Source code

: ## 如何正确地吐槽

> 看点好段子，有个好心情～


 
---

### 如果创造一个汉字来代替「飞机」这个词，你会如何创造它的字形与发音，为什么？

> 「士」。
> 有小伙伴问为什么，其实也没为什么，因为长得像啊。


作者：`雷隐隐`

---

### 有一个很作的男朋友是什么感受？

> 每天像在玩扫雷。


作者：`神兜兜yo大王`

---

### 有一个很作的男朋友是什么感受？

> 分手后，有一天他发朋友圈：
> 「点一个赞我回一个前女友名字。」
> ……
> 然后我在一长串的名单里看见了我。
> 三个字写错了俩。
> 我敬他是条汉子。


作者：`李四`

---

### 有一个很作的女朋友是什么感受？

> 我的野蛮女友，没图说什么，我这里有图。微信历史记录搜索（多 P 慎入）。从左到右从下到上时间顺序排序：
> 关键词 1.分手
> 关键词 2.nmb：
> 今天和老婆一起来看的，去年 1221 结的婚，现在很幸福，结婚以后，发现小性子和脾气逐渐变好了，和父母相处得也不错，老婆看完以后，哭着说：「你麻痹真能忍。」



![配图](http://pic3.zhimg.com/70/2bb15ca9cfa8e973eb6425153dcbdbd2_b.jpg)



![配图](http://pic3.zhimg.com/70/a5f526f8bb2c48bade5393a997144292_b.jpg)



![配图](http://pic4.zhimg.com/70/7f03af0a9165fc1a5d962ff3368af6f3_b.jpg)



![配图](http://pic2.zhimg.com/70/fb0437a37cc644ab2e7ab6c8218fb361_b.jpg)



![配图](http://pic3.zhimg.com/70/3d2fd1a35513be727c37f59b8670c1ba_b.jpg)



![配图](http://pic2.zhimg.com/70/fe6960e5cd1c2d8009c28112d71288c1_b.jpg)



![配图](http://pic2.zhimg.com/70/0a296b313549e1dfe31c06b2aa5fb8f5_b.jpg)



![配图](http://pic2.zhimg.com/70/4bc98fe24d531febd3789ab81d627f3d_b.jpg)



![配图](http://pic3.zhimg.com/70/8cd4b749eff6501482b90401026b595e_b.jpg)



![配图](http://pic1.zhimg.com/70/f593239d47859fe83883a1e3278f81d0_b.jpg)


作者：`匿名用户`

------------------------------

| THE PROBLEM |
Each entry must appear in the reply exactly as written.

| YOUR SOLUTION |
Source code

: ## 如何正确地吐槽

> 看点好段子，有个好心情～


 
---

### 如果创造一个汉字来代替「飞机」这个词，你会如何创造它的字形与发音，为什么？

> 「士」。
> 有小伙伴问为什么，其实也没为什么，因为长得像啊。


作者：`雷隐隐`

---

### 有一个很作的男朋友是什么感受？

> 每天像在玩扫雷。


作者：`神兜兜yo大王`

---

### 有一个很作的男朋友是什么感受？

> 分手后，有一天他发朋友圈：
> 「点一个赞我回一个前女友名字。」
> ……
> 然后我在一长串的名单里看见了我。
> 三个字写错了俩。
> 我敬他是条汉子。


作者：`李四`

---

### 有一个很作的女朋友是什么感受？

> 我的野蛮女友，没图说什么，我这里有图。微信历史记录搜索（多 P 慎入）。从左到右从下到上时间顺序排序：
> 关键词 1.分手
> 关键词 2.nmb：
> 今天和老婆一起来看的，去年 1221 结的婚，现在很幸福，结婚以后，发现小性子和脾气逐渐变好了，和父母相处得也不错，老婆看完以后，哭着说：「你麻痹真能忍。」



![配图](http://pic3.zhimg.com/70/2bb15ca9cfa8e973eb6425153dcbdbd2_b.jpg)



![配图](http://pic3.zhimg.com/70/a5f526f8bb2c48bade5393a997144292_b.jpg)



![配图](http://pic4.zhimg.com/70/7f03af0a9165fc1a5d962ff3368af6f3_b.jpg)



![配图](http://pic2.zhimg.com/70/fb0437a37cc644ab2e7ab6c8218fb361_b.jpg)



![配图](http://pic3.zhimg.com/70/3d2fd1a35513be727c37f59b8670c1ba_b.jpg)



![配图](http://pic2.zhimg.com/70/fe6960e5cd1c2d8009c28112d71288c1_b.jpg)



![配图](http://pic2.zhimg.com/70/0a296b313549e1dfe31c06b2aa5fb8f5_b.jpg)



![配图](http://pic2.zhimg.com/70/4bc98fe24d531febd3789ab81d627f3d_b.jpg)



![配图](http://pic3.zhimg.com/70/8cd4b749eff6501482b90401026b595e_b.jpg)



![配图](http://pic1.zhimg.com/70/f593239d47859fe83883a1e3278f81d0_b.jpg)


作者：`匿名用户`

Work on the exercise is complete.